Coincido en las denuncias de los gobiernos que conforman la #AlianzaFederalista: tienen razón en oponerse a una mayor centralización del poder y de recursos y, más aún, cuando éstos pueden destinarse a las prioridades de gasto de una sola persona: magno obras en momentos de crisis o a programas clientelares que no garantizan derechos, pero que sí son usados para enaltecer la figura presidencial -para los fines que ello resulte-. Si no entendemos el llamado de los gobernadores a un diálogo público que reafirme nuestro sistema de pesos y contrapesos y a una redistribución equitativa y justa para resolver problemas públicos de la federación, la vida pública del país seguirá profundizando su polarización.
No podemos obviar la —histórica— baja capacidad de recaudación de impuestos nacional. A pesar de ser la décimo quinta economía más grande del mundo. La capacidad de recaudación de México es limitada y esto se debe a diversos factores como la aversión política a aumentar o generar más impuestos a los contribuyentes, la captura del Estado por una pequeña élite que obstaculiza la reforma fiscal porque se beneficia de ella; así como “favores” y condonaciones faraónicas que perpetúan privilegios a los grandes empresarios y a los favoritos de los políticos en turno.

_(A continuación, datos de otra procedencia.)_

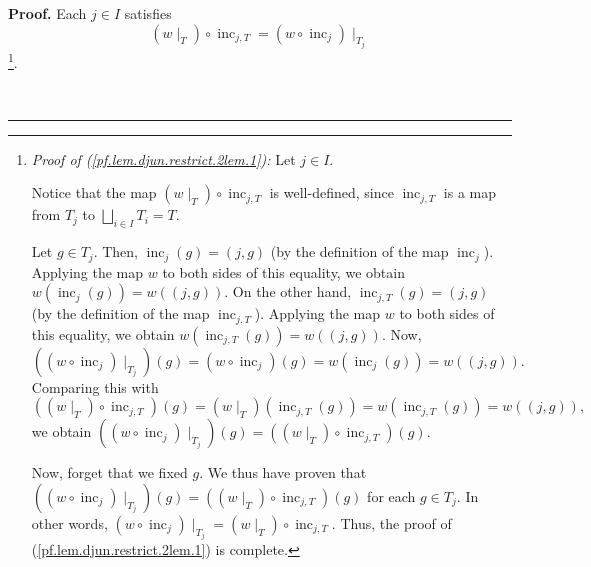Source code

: \documentclass[numbers=enddot,12pt,final,onecolumn,notitlepage,abstracton]{scrartcl}
\theoremstyle{definition}
\newenvironment{proof}[1][Proof]{\noindent\textbf{#1.} }{\ \rule{0.5em}{0.5em}}
\newenvironment{verlong}{}{}
\begin{document}
\begin{verlong}
\begin{footnotesize}
\begin{proof}
Each $j\in I$ satisfies%
\begin{equation}
\left(  w\mid_{T}\right)  \circ\operatorname*{inc}\nolimits_{j,T}=\left(
w\circ\operatorname*{inc}\nolimits_{j}\right)  \mid_{T_{j}}
\label{pf.lem.djun.restrict.2lem.1}%
\end{equation}
\footnote{\textit{Proof of (\ref{pf.lem.djun.restrict.2lem.1}):} Let $j\in I$.
\par
Notice that the map $\left(  w\mid_{T}\right)  \circ\operatorname*{inc}%
\nolimits_{j,T}$ is well-defined, since $\operatorname*{inc}\nolimits_{j,T}$
is a map from $T_{j}$ to $\bigsqcup_{i\in I}T_{i}=T$.
\par
Let $g\in T_{j}$. Then, $\operatorname*{inc}\nolimits_{j}\left(  g\right)
=\left(  j,g\right)  $ (by the definition of the map $\operatorname*{inc}%
\nolimits_{j}$). Applying the map $w$ to both sides of this equality, we
obtain $w \left(  \operatorname{inc}_{j} \left(  g\right)  \right)  = w
\left(  \left(  j, g\right)  \right)  $. On the other hand,
$\operatorname*{inc}\nolimits_{j,T}\left(  g\right)  =\left(  j,g\right)  $
(by the definition of the map $\operatorname*{inc}\nolimits_{j,T}$). Applying
the map $w$ to both sides of this equality, we obtain $w \left(
\operatorname{inc}_{j,T} \left(  g\right)  \right)  = w \left(  \left(  j,
g\right)  \right)  $. Now,
\[
\left(  \left(  w\circ\operatorname*{inc}\nolimits_{j}\right)  \mid_{T_{j}%
}\right)  \left(  g\right)  =\left(  w\circ\operatorname*{inc}\nolimits_{j}%
\right)  \left(  g\right)  =w\left(  \operatorname*{inc}\nolimits_{j}\left(
g\right)  \right)  =w\left(  \left(  j,g\right)  \right)  .
\]
Comparing this with%
\[
\left(  \left(  w\mid_{T}\right)  \circ\operatorname*{inc}\nolimits_{j,T}%
\right)  \left(  g\right)  =\left(  w\mid_{T}\right)  \left(
\operatorname*{inc}\nolimits_{j,T}\left(  g\right)  \right)  =w\left(
\operatorname*{inc}\nolimits_{j,T}\left(  g\right)  \right)  =w\left(  \left(
j,g\right)  \right)  ,
\]
we obtain $\left(  \left(  w\circ\operatorname*{inc}\nolimits_{j}\right)
\mid_{T_{j}}\right)  \left(  g\right)  =\left(  \left(  w\mid_{T}\right)
\circ\operatorname*{inc}\nolimits_{j,T}\right)  \left(  g\right)  $.
\par
Now, forget that we fixed $g$. We thus have proven that $\left(  \left(
w\circ\operatorname*{inc}\nolimits_{j}\right)  \mid_{T_{j}}\right)  \left(
g\right)  =\left(  \left(  w\mid_{T}\right)  \circ\operatorname*{inc}%
\nolimits_{j,T}\right)  \left(  g\right)  $ for each $g\in T_{j}$. In other
words, $\left(  w\circ\operatorname*{inc}\nolimits_{j}\right)  \mid_{T_{j}%
}=\left(  w\mid_{T}\right)  \circ\operatorname*{inc}\nolimits_{j,T}$. Thus,
the proof of (\ref{pf.lem.djun.restrict.2lem.1}) is complete.}.


\end{proof}
\end{footnotesize}
\end{verlong}
\end{document}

Tampoco podemos obviar que esto no sólo depende de la simple voluntad, pues se requiere de formación de capacidades, infraestructura y metodologías de activación ante la condición heterogénea y desigual de los municipios y entidades del país. Insisto, la política fiscal es un instrumento poderoso. Los municipios, la célula viva de la ciudadanía y de la organización federalista, deben ejercer un papel más responsable y más participativo en la recaudación, así como un compromiso de largo alcance para asegurar, aún conscientes del breve periodo en el encargo, la generación de capacidades y la transparencia y calidad en un gasto que favorezca el acceso universal de derechos con servicios de calidad y que priorice una redistribución progresiva desde un nuevo trato fiscal.
El pacto fiscal no se debe prestar a negociaciones ni presiones políticas. La discusión no debe encasillarse en una lógica partidista, mucho menos electoral, sino abrirse y repensar el ejercicio fiscal, la corresponsabilidad local, los mecanismos de evaluación del gasto público y los ejercicios de rendición de cuentas.
El pacto es un arreglo voluntario donde se acepta que una parte de la tributación la realice la federación en favor del bienestar colectivo. Se renuncia a una parte de autonomía para eliminar las brechas de desigualdad. Si omitimos profundizar la discusión por encasillarla bajo una concepción reduccionista y maniquea, perdemos todos.